5 Stars 4 Stars 3 Stars 2 Stars 1 Star 4.3 from 78 reviews
  • Author: admin
  • Prep Time: 15 minutes
  • Cook Time: 20 minutes
  • Total Time: 35 minutes
  • Yield: 4 servings
  • Category: Main Course
  • Method: Stir-Fry
  • Cuisine: Asian-Inspired
  • Diet: Dairy-Free

Description

This Ultimate Chicken Lo Mein is a savory and spicy Asian-inspired stir-fry dish packed with tender chicken, vibrant vegetables, and perfectly cooked noodles tossed in a flavorful homemade sauce. An easy, quick, and satisfying meal that’s loaded with nutrition and fantastic taste.


Ingredients

Scale

Main Ingredients

  • 8 ounces lo mein noodles or spaghetti
  • 1 pound boneless, skinless chicken breast or thighs, thinly sliced
  • 2 tablespoons soy sauce (for marinating)
  • 1 tablespoon cornstarch
  • 2 tablespoons sesame oil (divided)
  • 1 red bell pepper, thinly sliced
  • 1 cup shredded carrots
  • 1 cup snap peas or snow peas
  • 1 cup broccoli florets
  • 3 green onions, chopped
  • 3 garlic cloves, minced
  • 1 teaspoon fresh grated ginger

Sauce

  • 1/4 cup low-sodium soy sauce
  • 2 tablespoons oyster sauce
  • 1 tablespoon hoisin sauce
  • 1 tablespoon chili garlic sauce (adjust to heat preference)
  • 1 teaspoon rice vinegar
  • 1 teaspoon sugar
  • 2 tablespoons water


Instructions

  1. Cook Noodles: Cook noodles according to package instructions.

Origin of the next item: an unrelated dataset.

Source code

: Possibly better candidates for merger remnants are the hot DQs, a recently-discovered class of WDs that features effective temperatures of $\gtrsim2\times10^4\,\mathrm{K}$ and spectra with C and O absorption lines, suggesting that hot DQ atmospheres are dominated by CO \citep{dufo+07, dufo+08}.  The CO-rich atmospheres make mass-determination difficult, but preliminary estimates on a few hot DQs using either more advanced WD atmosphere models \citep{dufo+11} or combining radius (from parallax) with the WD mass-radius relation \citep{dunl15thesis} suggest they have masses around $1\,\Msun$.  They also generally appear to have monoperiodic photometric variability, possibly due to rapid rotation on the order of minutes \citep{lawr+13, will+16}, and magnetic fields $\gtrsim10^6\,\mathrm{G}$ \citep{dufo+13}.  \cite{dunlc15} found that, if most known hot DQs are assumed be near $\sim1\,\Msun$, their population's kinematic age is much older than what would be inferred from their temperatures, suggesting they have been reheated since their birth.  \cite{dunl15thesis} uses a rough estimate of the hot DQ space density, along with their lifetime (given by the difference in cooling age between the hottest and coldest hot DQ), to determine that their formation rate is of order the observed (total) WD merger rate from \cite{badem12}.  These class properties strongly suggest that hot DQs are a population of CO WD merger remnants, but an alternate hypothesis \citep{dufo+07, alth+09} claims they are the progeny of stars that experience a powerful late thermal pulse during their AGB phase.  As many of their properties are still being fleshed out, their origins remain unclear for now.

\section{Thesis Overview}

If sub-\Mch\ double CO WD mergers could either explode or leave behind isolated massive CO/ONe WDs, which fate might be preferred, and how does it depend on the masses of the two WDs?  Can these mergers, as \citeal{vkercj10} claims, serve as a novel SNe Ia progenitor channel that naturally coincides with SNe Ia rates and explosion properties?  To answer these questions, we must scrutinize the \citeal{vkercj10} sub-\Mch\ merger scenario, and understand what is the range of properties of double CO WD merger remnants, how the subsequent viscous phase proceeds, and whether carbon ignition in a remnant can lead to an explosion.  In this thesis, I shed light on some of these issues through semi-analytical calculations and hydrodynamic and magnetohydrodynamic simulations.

Drain and toss with 1 tablespoon sesame oil to prevent sticking. Set aside.
  2. Marinate Chicken: In a medium bowl, toss sliced chicken with 2 tablespoons soy sauce and cornstarch. Let marinate for 10–15 minutes to tenderize and infuse flavor.
  3. Cook Chicken: Heat 1 tablespoon sesame oil in a large skillet or wok over medium-high heat. Add marinated chicken and cook for 4–6 minutes until browned and cooked through. Remove chicken and set aside.
  4. Stir-Fry Vegetables: In the same skillet, add bell pepper, carrots, snap peas, and broccoli. Stir-fry for 4–5 minutes until vegetables are tender-crisp. Add garlic, ginger, and green onions; cook for an additional minute until fragrant.
  5. Combine and Sauce: Return chicken to the skillet along with cooked noodles. Pour in the prepared sauce and toss everything together until evenly coated and heated through, about 2 minutes.
  6. Serve: Serve hot, optionally garnished with extra green onions or sesame seeds for added flavor and crunch.

Notes

  • Swap vegetables according to preference or availability — zucchini, mushrooms, or baby corn are great alternatives.
  • Use firm tofu instead of chicken for a vegetarian version.
  • Adjust the amount of chili garlic sauce to control the spice level.